This is an appeal on questions of law from a judgment of the Court of Common Pleas of Hamilton county, rendered upon a verdict in favor of the plaintiff, who claimed damages resulting from medical treatment by the defendant physician.
It appears from the record, and there seems to be no serious difference of opinion as to the evidence, that the plaintiff called at the office of Doctors Mithoefer and Bryant, who were engaged in the practice of medicine as a partnership, and received treatment for a sinus infection.

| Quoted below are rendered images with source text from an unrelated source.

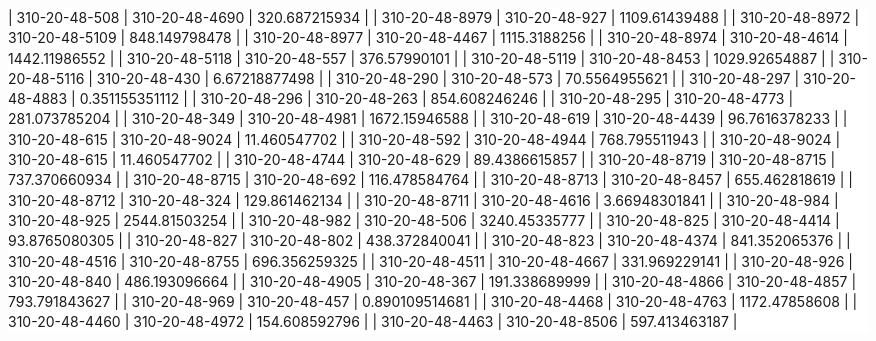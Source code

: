 | 310-20-48-508 | 310-20-48-4690 | 320.687215934 |
| 310-20-48-8979 | 310-20-48-927 | 1109.61439488 |
| 310-20-48-8972 | 310-20-48-5109 | 848.149798478 |
| 310-20-48-8977 | 310-20-48-4467 | 1115.3188256 |
| 310-20-48-8974 | 310-20-48-4614 | 1442.11986552 |
| 310-20-48-5118 | 310-20-48-557 | 376.57990101 |
| 310-20-48-5119 | 310-20-48-8453 | 1029.92654887 |
| 310-20-48-5116 | 310-20-48-430 | 6.67218877498 |
| 310-20-48-290 | 310-20-48-573 | 70.5564955621 |
| 310-20-48-297 | 310-20-48-4883 | 0.351155351112 |
| 310-20-48-296 | 310-20-48-263 | 854.608246246 |
| 310-20-48-295 | 310-20-48-4773 | 281.073785204 |
| 310-20-48-349 | 310-20-48-4981 | 1672.15946588 |
| 310-20-48-619 | 310-20-48-4439 | 96.7616378233 |
| 310-20-48-615 | 310-20-48-9024 | 11.460547702 |
| 310-20-48-592 | 310-20-48-4944 | 768.795511943 |
| 310-20-48-9024 | 310-20-48-615 | 11.460547702 |
| 310-20-48-4744 | 310-20-48-629 | 89.4386615857 |
| 310-20-48-8719 | 310-20-48-8715 | 737.370660934 |
| 310-20-48-8715 | 310-20-48-692 | 116.478584764 |
| 310-20-48-8713 | 310-20-48-8457 | 655.462818619 |
| 310-20-48-8712 | 310-20-48-324 | 129.861462134 |
| 310-20-48-8711 | 310-20-48-4616 | 3.66948301841 |
| 310-20-48-984 | 310-20-48-925 | 2544.81503254 |
| 310-20-48-982 | 310-20-48-506 | 3240.45335777 |
| 310-20-48-825 | 310-20-48-4414 | 93.8765080305 |
| 310-20-48-827 | 310-20-48-802 | 438.372840041 |
| 310-20-48-823 | 310-20-48-4374 | 841.352065376 |
| 310-20-48-4516 | 310-20-48-8755 | 696.356259325 |
| 310-20-48-4511 | 310-20-48-4667 | 331.969229141 |
| 310-20-48-926 | 310-20-48-840 | 486.193096664 |
| 310-20-48-4905 | 310-20-48-367 | 191.338689999 |
| 310-20-48-4866 | 310-20-48-4857 | 793.791843627 |
| 310-20-48-969 | 310-20-48-457 | 0.890109514681 |
| 310-20-48-4468 | 310-20-48-4763 | 1172.47858608 |
| 310-20-48-4460 | 310-20-48-4972 | 154.608592796 |
| 310-20-48-4463 | 310-20-48-8506 | 597.413463187 |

The plaintiff states that thereafter, either on the 29th of June or the 2nd of July, 1936, she again called at the same offices for treatment. Neither Dr. Mithoefer nor Dr. Bryant was in the office at this time. Dr. Bryant had left the partnership, and a Dr. Craddock was coming into the partnership with Dr. Mithoefer. This latter partnership did not come into existence until July 1, 1936. Previous to this last date, Dr. Craddock had been an employee of the firm of Mithoefer and Bryant, and as it appears Dr. Bryant had left the partnership, Dr. Craddock up to July 1st was still an employee of Dr. Mithoefer.
As the plaintiff is uncertain as to whether she was injured on the 29th of June or the 2nd of July, and the burden is upon her to establish facts imposing liability upon the defendant, Dr. Craddock, her evidence must be considered as establishing treatment by Dr. Craddock on the 29th of June. This position is accepted by the plaintiff, whose counsel seeks to avoid the implications of the situation by recourse to law, which it is claimed takes a physician out of the rule freeing a servant from personal liability for the negligence of a fellow servant.
We may then direct our attention to the 29th of *Page 137 June, 1936, when the plaintiff called at the offices, formerly operated by Dr. Mithoefer and Dr. Bryant, and on that day operated by Dr. Mithoefer alone, Dr. Craddock on that day being only an employee of Dr. Mithoefer, who was absent. Dr. Craddock was in full charge of the office.
The plaintiff expressed a desire to Dr. Craddock for further medical care. This physician referred her to a qualified nurse, whom he instructed to give the plaintiff an injection of omnadin. The nurse, in turn, put the plaintiff in charge of "a girl in blue," who apparently was an office attache, charged usually with minor nonmedical duties. This person, who is not otherwise referred to than as "the girl in blue," was never otherwise identified, and seems to have disappeared, gave the plaintiff an injection in the arm. The technique formerly adopted in earlier treatment of the plaintiff was not followed. The plaintiff states that "the girl in blue" produced a rather dirty-appearing tray or pan, in or on which was a square bottle, in which was the hypodermic needle. In former treatments, a sealed ampulla containing the fluid had been broken by the attending physician or nurse and the fluid extracted by inserting a sterilized hypodermic needle into the broken ampulla. No ampulla was produced upon the occasion in question. The "girl in blue" took the needle from the square bottle containing some fluid, injected the needle in the plaintiff's arm and pressed the plunger. The plaintiff expressed some pain and the attendant placed her hand over the spot where the needle had been inserted. An infection, causing some considerable injury to plaintiff followed in the course of some two weeks. It is of this subsequent injury the plaintiff complains, charging that it was the proximate result of unprofessional technique on the part of the defendant physician. Were this question presented in such a manner as to permit an expression of opinion upon the evidence, what was *Page 138 developed by the record in view of the burden placed upon the plaintiff would not be sufficient to directly connect the injury with the treatment. However, it is not necessary to pass upon this matter.
As Dr. Craddock was still an employee of Dr. Mithoefer, and the nurse and "the girl in blue" were also employees of Dr. Mithoefer, the effect of this action is to attempt to charge one employee with the negligence — if any existed — of a fellow employee. No rule of law has ever imposed liability under such circumstances.
It is claimed that a physician, though merely an employee, has some unassignable obligation which imposes upon him liability for the acts of his fellow employees in a physician's office.
No controlling authority is cited in support of this claimed exception to the general rule.
It is asserted that the plaintiff is helpless in the presence of such a situation. Such is not the case, for the employer is responsible for the negligence of any of his employees. That the plaintiff has mistaken the really responsible defendant — if negligence and proximate cause were proved — is beside the point. It is clear that the plaintiff having failed to prove any direct liability on the part of the defendant for the acts of which she makes complaint, the judgment of the Court of Common Pleas should be reversed and judgment here entered for the defendant.
Judgment reversed and final judgment for appellant.